Back in the 70s, the Ford Motor plant was the town’s main employer, prior to the tech age. “It became a much different place than what it was,” Darnielle recalled. “A lot of people who code” came in. “It became a much bigger town that I haven’t seen,” he shared, saying Milpitas was at one time “a very small outpost of San Jose.”

The Milpitas of old holds valued real estate within Darnielle’s formative memories: “Milpitas would have been the second place I ever heard urban legends…” For example, he’d hear tall tales of some local lady whose leg had grown to 40 times its original size. “I was a very credulous kid; I would believe all this stuff.” 

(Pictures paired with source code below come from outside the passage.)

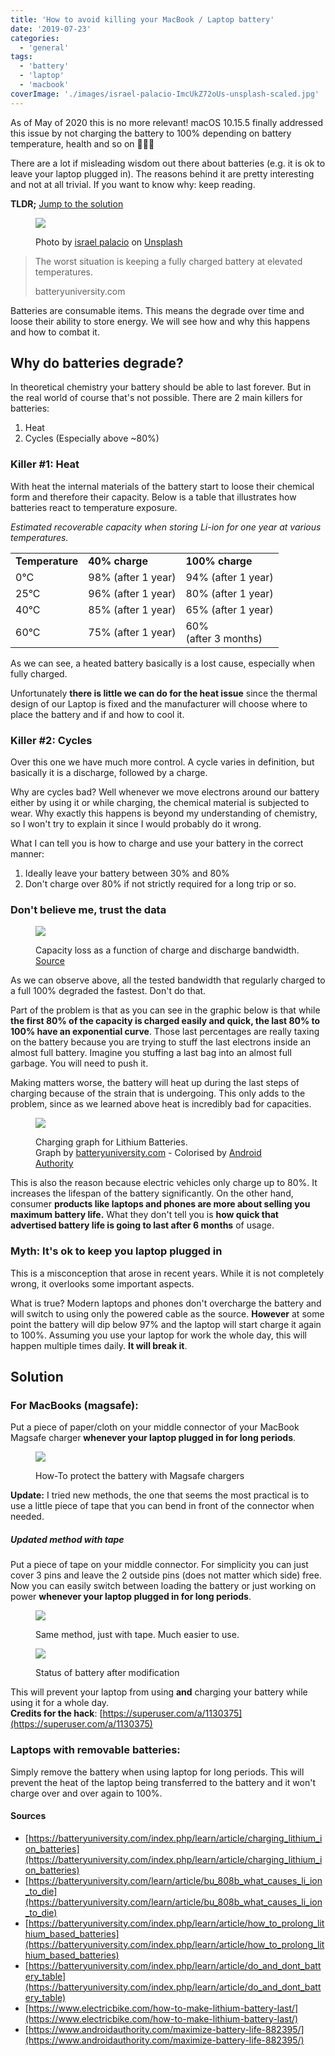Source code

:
 ```yaml
---
title: 'How to avoid killing your MacBook / Laptop battery'
date: '2019-07-23'
categories:
  - 'general'
tags:
  - 'battery'
  - 'laptop'
  - 'macbook'
coverImage: './images/israel-palacio-ImcUkZ72oUs-unsplash-scaled.jpg'
---
```


As of May of 2020 this is no more relevant! macOS 10.15.5 finally addressed this issue by not charging the battery to 100% depending on battery temperature, health and so on 🚀🚀🚀

There are a lot if misleading wisdom out there about batteries (e.g. it is ok to leave your laptop plugged in). The reasons behind it are pretty interesting and not at all trivial. If you want to know why: keep reading.

**TLDR;** [Jump to the solution](#solution)

<figure>

![](images/israel-palacio-ImcUkZ72oUs-unsplash-scaled.jpg)

<figcaption>

Photo by [israel palacio](https://unsplash.com/@othentikisra?utm_source=unsplash&utm_medium=referral&utm_content=creditCopyText) on [Unsplash](https://unsplash.com/search/photos/electricity?utm_source=unsplash&utm_medium=referral&utm_content=creditCopyText)

</figcaption>

</figure>

> The worst situation is keeping a fully charged battery at elevated temperatures.
>
> batteryuniversity.com

Batteries are consumable items. This means the degrade over time and loose their ability to store energy. We will see how and why this happens and how to combat it.

## Why do batteries degrade?

In theoretical chemistry your battery should be able to last forever. But in the real world of course that's not possible. There are 2 main killers for batteries:

1. Heat
2. Cycles (Especially above ~80%)

### Killer #1: Heat

With heat the internal materials of the battery start to loose their chemical form and therefore their capacity. Below is a table that illustrates how batteries react to temperature exposure.

_Estimated recoverable capacity when storing Li-ion for one year at various temperatures._

<table><tbody><tr><td><strong>Temperature</strong></td><td><strong>40% charge</strong></td><td><strong>100% charge</strong></td></tr><tr><td>0°C</td><td>98%&nbsp;(after 1 year)</td><td>94%&nbsp;(after 1 year)</td></tr><tr><td>25°C</td><td>96%&nbsp;(after 1 year)</td><td>80%&nbsp;(after 1 year)</td></tr><tr><td>40°C</td><td>85%&nbsp;(after 1 year)</td><td>65%&nbsp;(after 1 year)</td></tr><tr><td>60°C</td><td>75%&nbsp;(after 1 year)</td><td>60%<br>(after 3 months)</td></tr></tbody></table>

As we can see, a heated battery basically is a lost cause, especially when fully charged.

Unfortunately **there is little we can do for the heat issue** since the thermal design of our Laptop is fixed and the manufacturer will choose where to place the battery and if and how to cool it.

### Killer #2: Cycles

Over this one we have much more control. A cycle varies in definition, but basically it is a discharge, followed by a charge.

Why are cycles bad? Well whenever we move electrons around our battery either by using it or while charging, the chemical material is subjected to wear. Why exactly this happens is beyond my understanding of chemistry, so I won't try to explain it since I would probably do it wrong.

What I can tell you is how to charge and use your battery in the correct manner:

1. Ideally leave your battery between 30% and 80%
2. Don't charge over 80% if not strictly required for a long trip or so.

### Don't believe me, trust the data

<figure>

![](images/DST-cycles-web2.jpg)

<figcaption>

Capacity loss as a function of charge and discharge bandwidth. [Source](https://batteryuniversity.com/index.php/learn/article/how_to_prolong_lithium_based_batteries)

</figcaption>

</figure>

As we can observe above, all the tested bandwidth that regularly charged to a full 100% degraded the fastest. Don't do that.

Part of the problem is that as you can see in the graphic below is that while **the first 80% of the capacity is charged easily and quick, the last 80% to 100% have an exponential curve**. Those last percentages are really taxing on the battery because you are trying to stuff the last electrons inside an almost full battery. Imagine you stuffing a last bag into an almost full garbage. You will need to push it.

Making matters worse, the battery will heat up during the last steps of charging because of the strain that is undergoing. This only adds to the problem, since as we learned above heat is incredibly bad for capacities.

<figure>

![](images/Battery-Charge-Voltage-vs-Time.png)

<figcaption>

Charging graph for Lithium Batteries.  
Graph by [batteryuniversity.com](https://batteryuniversity.com/index.php/learn/article/charging_lithium_ion_batteries) - Colorised by [Android Authority](https://www.androidauthority.com/maximize-battery-life-882395/)

</figcaption>

</figure>

This is also the reason because electric vehicles only charge up to 80%. It increases the lifespan of the battery significantly. On the other hand, consumer **products like laptops and phones are more about selling you maximum battery life.** What they don't tell you is **how quick that advertised battery life is going to last after 6 months** of usage.

### Myth: It's ok to keep you laptop plugged in

This is a misconception that arose in recent years. While it is not completely wrong, it overlooks some important aspects.

What is true? Modern laptops and phones don't overcharge the battery and will switch to using only the powered cable as the source. **However** at some point the battery will dip below 97% and the laptop will start charge it again to 100%. Assuming you use your laptop for work the whole day, this will happen multiple times daily. **It will break it**.

## Solution

### For MacBooks (magsafe):

Put a piece of paper/cloth on your middle connector of your MacBook Magsafe charger **whenever your laptop plugged in for long periods**.

<figure>

![](images/howto.jpg)

<figcaption>

How-To protect the battery with Magsafe chargers

</figcaption>

</figure>

**Update:** I tried new methods, the one that seems the most practical is to use a little piece of tape that you can bend in front of the connector when needed.

##### Updated method with tape

Put a piece of tape on your middle connector. For simplicity you can just cover 3 pins and leave the 2 outside pins (does not matter which side) free.  
Now you can easily switch between loading the battery or just working on power **whenever your laptop plugged in for long periods**.

<figure>

![](images/howto-1.jpg)

<figcaption>

Same method, just with tape. Much easier to use.

</figcaption>

</figure>

<figure>

![](images/status.jpg)

<figcaption>

Status of battery after modification

</figcaption>

</figure>

This will prevent your laptop from using **and** charging your battery while using it for a whole day.  
**Credits for the hack**: [https://superuser.com/a/1130375](https://superuser.com/a/1130375)

### Laptops with removable batteries:

Simply remove the battery when using laptop for long periods. This will prevent the heat of the laptop being transferred to the battery and it won't charge over and over again to 100%.

#### Sources

- [https://batteryuniversity.com/index.php/learn/article/charging_lithium_ion_batteries](https://batteryuniversity.com/index.php/learn/article/charging_lithium_ion_batteries)
- [https://batteryuniversity.com/learn/article/bu_808b_what_causes_li_ion_to_die](https://batteryuniversity.com/learn/article/bu_808b_what_causes_li_ion_to_die)
- [https://batteryuniversity.com/index.php/learn/article/how_to_prolong_lithium_based_batteries](https://batteryuniversity.com/index.php/learn/article/how_to_prolong_lithium_based_batteries)
- [https://batteryuniversity.com/index.php/learn/article/do_and_dont_battery_table](https://batteryuniversity.com/index.php/learn/article/do_and_dont_battery_table)
- [https://www.electricbike.com/how-to-make-lithium-battery-last/](https://www.electricbike.com/how-to-make-lithium-battery-last/)
- [https://www.androidauthority.com/maximize-battery-life-882395/](https://www.androidauthority.com/maximize-battery-life-882395/)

Darnielle feels a person’s original experiences of those kinds of stories are definitive, foundational. So for him, Milpitas will always carry a mythic charge. 

“The beauty of Milpitas,” said Darnielle, “is it’s got a very specific local identity, but also almost no one’s ever heard of it. It’s almost mythical in that way. It’s real, you know? People live there and have lives there and so forth. It’s sort of like the American Midwest in that way.”

Darnielle’s first experiences as a writer revolved around writing poetry as a young man. In the beginning, he’d reapply his poems as song lyrics. Later on, he’d come to see lyric-writing as its own distinct literary form. But along the way, he always saw his writing and his music intermingling. In the 90s, before the digital age, he got to work professionally as a music critic. This led to him gaining the opportunity to write a novel. By now, he’s written three novels along with one novella.

For his new novel, he thought, “Milpitas is ideal. It’s a place I have lived that my narrator, who sort of makes his career on mythologizing – I can sort of infuse with mythology secondhand through him.”

“Devil House” is available wherever books are sold.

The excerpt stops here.